Exercise brief: Taking the line with "4. In production, you" as the first and the line with "- **Flask** is" as the last, set down exactly every line in that range from the entries below, and no more.

** Opening Provided data block **

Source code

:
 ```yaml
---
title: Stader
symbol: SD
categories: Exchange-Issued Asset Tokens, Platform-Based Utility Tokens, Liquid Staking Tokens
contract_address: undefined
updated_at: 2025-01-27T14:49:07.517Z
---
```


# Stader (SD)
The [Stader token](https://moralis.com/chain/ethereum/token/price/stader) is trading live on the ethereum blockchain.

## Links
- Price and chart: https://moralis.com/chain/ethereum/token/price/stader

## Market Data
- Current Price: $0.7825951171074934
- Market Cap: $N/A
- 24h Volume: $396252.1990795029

** Closing Provided data block **
** Opening Provided data block **

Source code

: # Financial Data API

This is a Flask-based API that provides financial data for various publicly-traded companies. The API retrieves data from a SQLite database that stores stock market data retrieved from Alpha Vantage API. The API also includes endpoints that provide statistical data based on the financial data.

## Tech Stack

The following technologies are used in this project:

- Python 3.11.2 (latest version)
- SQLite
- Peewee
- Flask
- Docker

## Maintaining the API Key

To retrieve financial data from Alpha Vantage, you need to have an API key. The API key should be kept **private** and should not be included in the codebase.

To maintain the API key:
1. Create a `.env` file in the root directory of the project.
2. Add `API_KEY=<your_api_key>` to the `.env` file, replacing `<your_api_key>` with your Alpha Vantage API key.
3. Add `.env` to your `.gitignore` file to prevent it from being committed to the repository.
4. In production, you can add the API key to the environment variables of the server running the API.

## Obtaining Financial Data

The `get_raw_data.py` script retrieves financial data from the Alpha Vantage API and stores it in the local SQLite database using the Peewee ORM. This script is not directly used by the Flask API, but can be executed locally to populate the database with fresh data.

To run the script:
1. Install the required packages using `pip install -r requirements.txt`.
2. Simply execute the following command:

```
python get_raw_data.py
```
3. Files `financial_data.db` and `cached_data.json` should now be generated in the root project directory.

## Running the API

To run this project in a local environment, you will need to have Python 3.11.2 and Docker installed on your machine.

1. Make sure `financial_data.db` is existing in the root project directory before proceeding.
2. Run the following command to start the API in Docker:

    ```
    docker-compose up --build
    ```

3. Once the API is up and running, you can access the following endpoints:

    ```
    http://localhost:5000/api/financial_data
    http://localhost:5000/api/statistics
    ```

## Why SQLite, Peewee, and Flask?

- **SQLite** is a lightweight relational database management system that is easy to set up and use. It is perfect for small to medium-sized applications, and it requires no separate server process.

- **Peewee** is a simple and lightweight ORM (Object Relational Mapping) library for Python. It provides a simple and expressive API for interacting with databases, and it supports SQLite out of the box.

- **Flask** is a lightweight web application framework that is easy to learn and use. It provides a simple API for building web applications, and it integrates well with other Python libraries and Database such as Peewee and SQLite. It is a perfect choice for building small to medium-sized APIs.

** Closing Provided data block **

Answer below:
4. In production, you can add the API key to the environment variables of the server running the API.

## Obtaining Financial Data

The `get_raw_data.py` script retrieves financial data from the Alpha Vantage API and stores it in the local SQLite database using the Peewee ORM. This script is not directly used by the Flask API, but can be executed locally to populate the database with fresh data.

To run the script:
1. Install the required packages using `pip install -r requirements.txt`.
2. Simply execute the following command:

```
python get_raw_data.py
```
3. Files `financial_data.db` and `cached_data.json` should now be generated in the root project directory.

## Running the API

To run this project in a local environment, you will need to have Python 3.11.2 and Docker installed on your machine.

1. Make sure `financial_data.db` is existing in the root project directory before proceeding.
2. Run the following command to start the API in Docker:

    ```
    docker-compose up --build
    ```

3. Once the API is up and running, you can access the following endpoints:

    ```
    http://localhost:5000/api/financial_data
    http://localhost:5000/api/statistics
    ```

## Why SQLite, Peewee, and Flask?

- **SQLite** is a lightweight relational database management system that is easy to set up and use. It is perfect for small to medium-sized applications, and it requires no separate server process.

- **Peewee** is a simple and lightweight ORM (Object Relational Mapping) library for Python. It provides a simple and expressive API for interacting with databases, and it supports SQLite out of the box.

- **Flask** is a lightweight web application framework that is easy to learn and use. It provides a simple API for building web applications, and it integrates well with other Python libraries and Database such as Peewee and SQLite. It is a perfect choice for building small to medium-sized APIs.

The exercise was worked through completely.